The invention relates to automated industrial processes used in a large company. More particularly the invention relates to the automatic allocation of resources able to carry out a type of action in an industrial process.
In the present document, the term “industrial process” covers any process used in a company in order to carry out a given job necessitating the completion of several tasks. A process can be defined as a set of tasks organized as a system sequentially or in parallel, combining and implementing multiple resources of the company.
Each task can be defined as the transformation of one or more start-of-task objects into one or more end-of-task objects by carrying out one or more actions using one or more operational resources. A task can be carried out as soon as operational conditions are satisfied and subject to time and availability of the resources carrying out the task.
The breakdown of a process into tasks is recursive. Each task can itself be broken down into sub-tasks. The carrying out of a task broken down into sub-tasks itself constitutes a process. The breakdown of a task into sub-tasks can be stopped as soon as it is no longer possible or necessary to break down the task. In practice, processes are broken down into tasks and sub-tasks according to a degree of supervision of the process and according to the capabilities of action of the operational resource allocated to a task.

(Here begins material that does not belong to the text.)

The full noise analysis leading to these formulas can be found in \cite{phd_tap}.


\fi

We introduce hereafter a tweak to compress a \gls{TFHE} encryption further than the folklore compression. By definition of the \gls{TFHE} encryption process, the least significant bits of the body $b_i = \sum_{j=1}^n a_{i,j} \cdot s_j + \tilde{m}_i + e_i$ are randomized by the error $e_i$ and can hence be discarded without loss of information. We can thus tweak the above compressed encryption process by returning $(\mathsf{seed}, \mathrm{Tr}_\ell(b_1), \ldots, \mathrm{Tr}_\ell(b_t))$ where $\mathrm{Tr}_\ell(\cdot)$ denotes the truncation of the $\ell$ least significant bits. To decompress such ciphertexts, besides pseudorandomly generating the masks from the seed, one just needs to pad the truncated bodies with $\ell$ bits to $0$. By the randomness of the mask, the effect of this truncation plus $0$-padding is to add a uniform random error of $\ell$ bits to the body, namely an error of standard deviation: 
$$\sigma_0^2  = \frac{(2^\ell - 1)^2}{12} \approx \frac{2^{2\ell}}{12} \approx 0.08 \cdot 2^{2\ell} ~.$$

An industrial process can start on accepting an order and can comprise all of the intermediate tasks to be carried out by the company up to the delivery of the product, the delivery constituting the last task of the process. The product provided by the company depends on the sector of activity of the company and can correspond to a physical product but also to a provision of service. The implementation of an industrial process also calls upon various operational resources of the company.
The term “operational resource” must be understood to mean an element of the company having an active role in a process, that is to say able to carry out at least one action during at least one task of a process. In the present document, a resource can be of different nature according to the types of task and of action to be carried out. A production site is an operational resource capable of producing different types of products. However, within this production site, a production team, a production line, or even a robot constitute separate operational resources able to carry out more limited manufacturing actions. An intervention team is an operational resource intended to intervene for certain types of actions (fault repair, maintenance or other service action) to be carried out in a given geographic zone.
Information technology is allowing companies to increasingly automate the running of an industrial process. This is because a client can place an order online through the Internet. The order can then be processed automatically by a server which controls the industrial process relating to the products ordered by sending to various resources of the company action instructions to be carried out. According to the various possible configurations, a single server can supervise all of a process, or the process is managed successively by the various resources used.
Without using completely automated industrial resources, companies also use computer assistance for managing processes when a participant of the company cannot know the whole of the data of a company. This is particularly the case of large companies which have a wide geographic presence and a wide range of clients, products and/or resources.
However the process is managed, this management calls upon databases. A database contains information relating to a category of physical objects. The totality of the information relating to a physical object commonly corresponds to a computer object. A computer object is a set of information structured according to an object type. The object type is determined according to information relating to the physical objects that are wished to be described in the database. A database is a set of computer objects defined according to an object type. An object type currently comprises characteristics belonging to physical objects and information relating to the processing carried out on said physical objects.
Thus, for a file of clients to whom service provisions are offered, the database comprises an object associated with each client. The structure of each object comprises, on the one hand, information specific to the client and, on the other hand, information specific to the resources responsible for the various services for that client. Thus, when an order is accepted, the interrogation of the database makes it possible to allocate a resource of the company for a requested service according to the properties relating to the client.
In the case of a catalog of physical products, a products file is a database which comprises objects representative of the products. Each object comprises information specific to the product and information indicating for each product or for each category of products the resource or resources of the company used in the processing carried out on the product.
In general, for a given category of physical objects, there is a database which comprises computer objects representative of the physical objects. Each computer object comprises information specific to each physical object and information relating to the processing of each physical object. Thus, during the running of a process, the interrogation of the database makes it possible, for an action or a task to be carried out, to know which resource is concerned.
Such a database structure raises a problem of keeping databases updated. When a company is reorganized, the latter modifies the distribution and activity of its resources. It is then necessary to review the integrality of the databases in order to modify all of the information relating to the allocation of resources. Large companies are reorganized regularly in order to optimize their operational functioning; the non-operational costs generated by operations of this kind are large.
Moreover, each company adapts the structure of its databases according to its needs. The fusion of two companies adds to the problems of reconciliation of the intrinsic properties of the databases of the companies concerned a problem to be solved relating to the static reallocation of resources in order to link them with the objects of the databases concerned.